By Sue Tiffin
W ilberforce has the kind of charm that leaves visitors with a feeling of small-town tight-knit community even if they’re just passing through. From the historical legacy of Agnew’s General Store and the Red Cross Outpost located front and centre on the main drag to the area’s natural beauty to the resilience showcased in the building of a sort of geocaching empire the laidback hamlet leaves you wanting good things for the area and the people who live there.
At events held in Wilberforce whether it be summer’s agricultural fair or the Santa Claus Parade it always seems the entire population of the area is coming out to cheer each other on and celebrate the tradition history and effort of the community.
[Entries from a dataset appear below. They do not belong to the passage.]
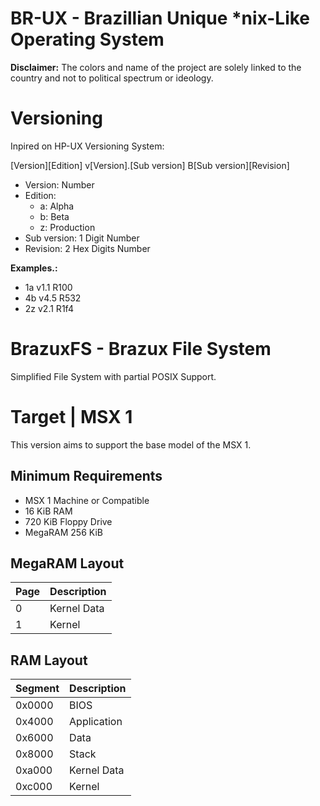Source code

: # BR-UX - Brazillian Unique *nix-Like Operating System

**Disclaimer:** The colors and name of the project are solely linked to the country and not to political spectrum or ideology.

# Versioning

Inpired on HP-UX Versioning System:

[Version][Edition] v[Version].[Sub version] B[Sub version][Revision]

- Version: Number
- Edition: 
    - a: Alpha
    - b: Beta
    - z: Production
- Sub version: 1 Digit Number
- Revision: 2 Hex Digits Number

**Examples.:**

- 1a v1.1 R100
- 4b v4.5 R532
- 2z v2.1 R1f4

# BrazuxFS - Brazux File System

Simplified File System with partial POSIX Support.

# Target | MSX 1

This version aims to support the base model of the MSX 1.

## Minimum Requirements

- MSX 1 Machine or Compatible
- 16 KiB RAM
- 720 KiB Floppy Drive
- MegaRAM 256 KiB

## MegaRAM Layout

| Page | Description |
|------|-------------|
|    0 | Kernel Data |
|    1 | Kernel      |

## RAM Layout

| Segment | Description |
|---------|-------------|
| 0x0000  | BIOS        |
| 0x4000  | Application |
| 0x6000  | Data        |
| 0x8000  | Stack       |
| 0xa000  | Kernel Data |
| 0xc000  | Kernel      |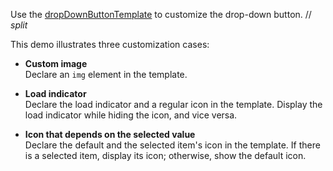 Use the [dropDownButtonTemplate](/Documentation/ApiReference/UI_Components/dxSelectBox/Configuration/#dropDownButtonTemplate) to customize the drop-down button.
// _split_

This demo illustrates three customization cases:

- **Custom image**  
Declare an `img` element in the template.

- **Load indicator**    
Declare the load indicator and a regular icon in the template. Display the load indicator while hiding the icon, and vice versa.

- **Icon that depends on the selected value**     
Declare the default and the selected item's icon in the template. If there is a selected item, display its icon; otherwise, show the default icon.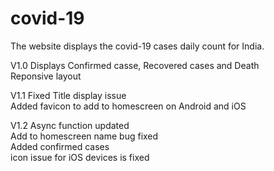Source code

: # covid-19
The website displays the covid-19 cases daily count for India.

V1.0 
Displays Confirmed casse, Recovered cases and Death<br />
Reponsive layout

V1.1
Fixed Title display issue<br />
Added favicon to add to homescreen on Android and iOS

V1.2
Async function updated<br />
Add to homescreen name bug fixed<br />
Added confirmed cases<br />
icon issue for iOS devices is fixed
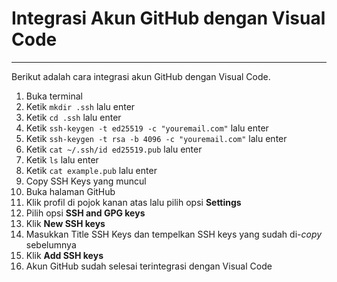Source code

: # Integrasi Akun GitHub dengan Visual Code 
---
Berikut adalah cara integrasi akun GitHub dengan Visual Code. 

1. Buka terminal 
2. Ketik `mkdir .ssh` lalu enter
3. Ketik `cd .ssh` lalu enter
4. Ketik `ssh-keygen -t ed25519 -c "youremail.com"` lalu enter
5. Ketik `ssh-keygen -t rsa -b 4096 -c "youremail.com"` lalu enter
6. Ketik `cat ~/.ssh/id ed25519.pub` lalu enter
7. Ketik `ls` lalu enter
8. Ketik `cat example.pub` lalu enter
9. Copy SSH Keys yang muncul 
10. Buka halaman GitHub
11. Klik profil di pojok kanan atas lalu pilih opsi **Settings**
12. Pilih opsi **SSH and GPG keys**
13. Klik **New SSH keys**
14. Masukkan Title SSH Keys dan tempelkan SSH keys yang sudah di-*copy* sebelumnya
15. Klik **Add SSH keys**
16. Akun GitHub sudah selesai terintegrasi dengan Visual Code
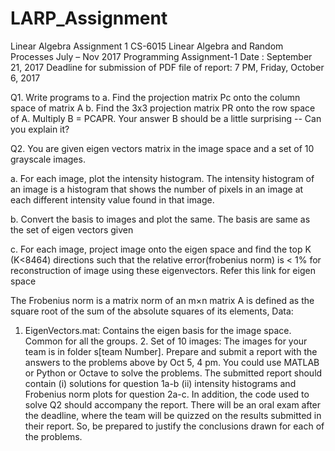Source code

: # LARP_Assignment
Linear Algebra Assignment 1
 CS-6015 Linear Algebra and Random Processes July – Nov 2017 Programming Assignment-1
Date : September 21, 2017
Deadline for submission of PDF file of report: 7 PM, Friday, October 6, 2017

Q1. Write programs to
a. Find the projection matrix Pc onto the column space of matrix A
b. Find the 3x3 projection matrix PR onto the row space of A. Multiply B = PCAPR. Your answer B should be a little surprising -- Can you explain it?

Q2. You are given eigen vectors matrix in the image space and a set of 10 grayscale images.

a. For each image, plot the intensity histogram. The intensity histogram of an image is a
histogram that shows the number of pixels in an image at each different intensity value
found in that image.

b. Convert the basis to images and plot the same. The basis are same as the set of eigen
vectors given

c. For each image, project image onto the eigen space and find the top K (K<8464)
directions such that the relative error(frobenius norm) is < 1% for reconstruction of image using these eigenvectors.
Refer this link for eigen space

The Frobenius norm is a matrix norm of an m×n matrix A is defined as the square root of the sum of the absolute squares of its elements,
Data:

1. EigenVectors.mat: Contains the eigen basis for the image space. Common for all the groups. 2. Set of 10 images: The images for your team is in folder s[team Number].
Prepare and submit a report with the answers to the problems above by Oct 5, 4 pm. You could use MATLAB or Python or Octave to solve the problems. The submitted report should contain (i) solutions for question 1a-b (ii) intensity histograms and Frobenius norm plots for question 2a-c. In addition, the code used to solve Q2 should accompany the report.
There will be an oral exam after the deadline, where the team will be quizzed on the results submitted in their report. So, be prepared to justify the conclusions drawn for each of the problems.
     
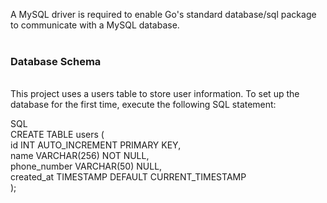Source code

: A MySQL driver is required to enable Go's standard database/sql package to communicate with a MySQL database.</br></br>

### Database Schema
</br>
This project uses a users table to store user information. To set up the database for the first time, execute the following SQL statement:</br>

<p>SQL</br>
    CREATE TABLE users (</br>
        id INT AUTO_INCREMENT PRIMARY KEY,</br>
        name VARCHAR(256) NOT NULL,</br>
        phone_number VARCHAR(50) NULL,</br>
        created_at TIMESTAMP DEFAULT CURRENT_TIMESTAMP</br>
    );</br>
</p>


<!-- 
TODO: 
    - docker-compose environment variables of db (critical security concerns!)

-->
In fact when CBC’s Still Standing came to the area to highlight the success of the Highlands East settlement in surviving despite the fall of industry and even the exit of Wilberforce’s one bank that sense of community was highlighted. On their episode’s webpage it’s noted “the community came together as volunteers to raise money and help build these buildings with their own hands. There’s a real attitude in the community of ‘I thought we needed this so I just did it.’”
Wilberforce is about to get another good thing: a seven-acre shoreline park perfectly located in the heart of the hamlet between the downtown area and Dark (Pusey) Lake. The land for what will be called Herlihey Park in honour of Beatrice and Harold Herlihey was donated to the township on behalf of Carol and Karl Marcus. Harold operated the former Wilberforce Veneer and Lumber Company on the site which is now referred to by locals as being “the heartbeat” of the town.
At the latest public meeting – there have been a few – bringing residents together for an unveiling of the most recent design of the Herlihey Park project landscape architect Peter North of North Design Office Inc. seems motivated by suggestions from the residents expressing his own excitement about the potential of the space – their space.
And there should be a lot of excitement. In an era in which we continue to build expensive monolithic buildings often at the expense of the natural environment while chastising a younger generation for not getting outdoors more the Herlihey Park project is refreshing and forward-thinking and enables free exploration and exercise and growth.
The green space is endearing – there’s nothing bold or bright about it – it’s just a calming area to be outside and fully engage in active or passive recreation. Landscaping honours the natural vegetation and wild habitat and the focus in the park is the trails that run throughout it the public beach area a central area for gathering and what residents are saying they want: a reminder of the history of what once brought the town together. Hilda Clark’s memories of “scamps” running around the area in the past are as vivid as the future painted by North when he imagines people getting an ice cream cone downtown before strolling through the park.
Wilberforce is still being brought together. Kudos to all those involved in thinking the space is needed and getting it done.